Bill Clinton just won the election for his second term in office, Toni Braxton’s “Un-Break My Heart” is at the top of the charts and Wes Craven kind of needs a win. He’s coming off of Vampire in Brooklyn which was and, frankly always will be, considered a big ol’ flop. New Nightmare was just before that, and showed Craven’s willingness to break the fourth wall, or at minimum it showed an understanding that it needed to be broken. It’s telling that contemporary reviews of that film largely considered it a self-reflective breath of fresh air in a tired franchise. By and large in the mid ’90s, the bloom was to some degree off the horror movie rose.
So here comes Scream, a meta-commentary on the entire genre.
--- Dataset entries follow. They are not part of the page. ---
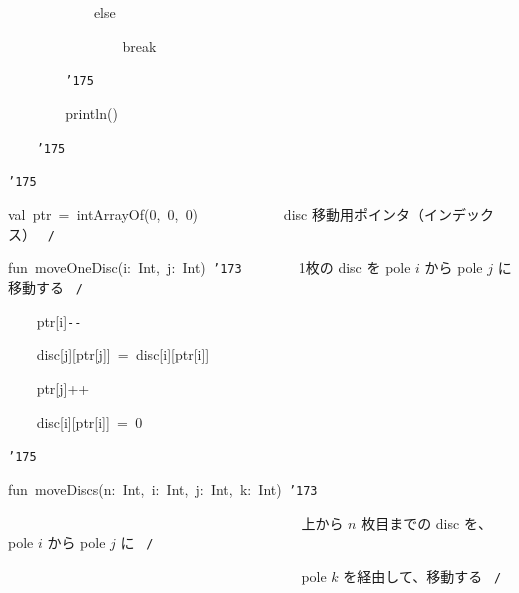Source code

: \documentclass{article}
\begin{document}
\noindent
\mbox{}{\tt\mc \ \ \ \ \ \ \ \ \ \ \ \ }else

\noindent
\mbox{}{\tt\mc \ \ \ \ \ \ \ \ \ \ \ \ \ \ \ \ }break

\noindent
\mbox{}{\tt\mc \ \ \ \ \ \ \ \ }{\tt\char'175}

\noindent
\mbox{}{\tt\mc \ \ \ \ \ \ \ \ }println()

\noindent
\mbox{}{\tt\mc \ \ \ \ }{\tt\char'175}

\noindent
\mbox{}{\tt\char'175}

\noindent
\mbox{}\hfill

\noindent
\mbox{}val{\tt\mc \ }ptr{\tt\mc \ }={\tt\mc \ }intArrayOf(0,{\tt\mc \ }0,{\tt\mc \ }0){\tt\mc \ \ \ }{\tt\mc \ \ \ \ \ \ \ \ }\rm\mc {\tt /}{\tt *}\  {}disc 移動用ポインタ（インデックス）
					   \hfill \rm\mc \ {\tt *}{\tt /}
\tt\mc 

\noindent
\mbox{}\hfill

\noindent
\mbox{}fun{\tt\mc \ }moveOneDisc(i:{\tt\mc \ }Int,{\tt\mc \ }j:{\tt\mc \ }Int){\tt\mc \ }{\tt\char'173}{\tt\mc \ \ \ \ \ \ \ }\rm\mc {\tt /}{\tt *}\  {}1枚の disc を pole $i$ から
					   pole $j$ に移動する \hfill \rm\mc \ {\tt *}{\tt /}
\tt\mc 

\noindent
\mbox{}{\tt\mc \ \ \ \ }ptr[i]{\tt -}{\tt -}

\noindent
\mbox{}{\tt\mc \ \ \ \ }disc[j][ptr[j]]{\tt\mc \ }={\tt\mc \ }disc[i][ptr[i]]

\noindent
\mbox{}{\tt\mc \ \ \ \ }ptr[j]++

\noindent
\mbox{}{\tt\mc \ \ \ \ }disc[i][ptr[i]]{\tt\mc \ }={\tt\mc \ }0

\noindent
\mbox{}{\tt\char'175}

\noindent
\mbox{}\hfill

\noindent
\mbox{}fun{\tt\mc \ }moveDiscs(n:{\tt\mc \ }Int,{\tt\mc \ }i:{\tt\mc \ }Int,{\tt\mc \ }j:{\tt\mc \ }Int,{\tt\mc \ }k:{\tt\mc \ }Int){\tt\mc \ }{\tt\char'173}

\noindent
\mbox{}{\tt\mc \ \ \ \ \ \ \ \ }{\tt\mc \ \ \ \ \ \ \ \ }{\tt\mc \ \ \ \ \ \ \ \ }{\tt\mc \ \ \ \ \ \ \ \ }{\tt\mc \ \ \ \ \ \ \ \ }\rm\mc {\tt /}{\tt *}\  {}上から $n$ 枚目までの disc
					   を、pole $i$ から pole $j$ に
					   \hfill \rm\mc \ {\tt *}{\tt /}
\tt\mc 

\noindent
\mbox{}{\tt\mc \ \ \ \ \ \ \ \ }{\tt\mc \ \ \ \ \ \ \ \ }{\tt\mc \ \ \ \ \ \ \ \ }{\tt\mc \ \ \ \ \ \ \ \ }{\tt\mc \ \ \ \ \ \ \ \ }\rm\mc {\tt /}{\tt *}\  {}pole $k$ を経由して、移動する
					   \hfill \rm\mc \ {\tt *}{\tt /}
\tt\mc 
\end{document}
It’s doing all the things we loved about slasher movies in the ’70s and ’80s and also making fun of them, but also it’s made by the guy that made most of those tropes famous in the first place with films like Last House on the Left, The Hills Have Eyes and, most iconically, A Nightmare on Elm Street. All this adds up to Scream having its cake and eating it too. And it all starts with 13 of the best opening minutes a horror fan could ask for.
There’s an argument to be made that puts the opening sequence of Scream up there with the best in film history, not just horror. It would have been a legendary short film if there hadn’t been a whole movie attached to the back of it. It all at once played the hits (preying on youthful fears of being home alone and getting a call from a stranger) and modernized the discourse (quizzing Drew Barrymore’s panicked Casey Becker with a gotcha question about Jason Voorhees’ mom).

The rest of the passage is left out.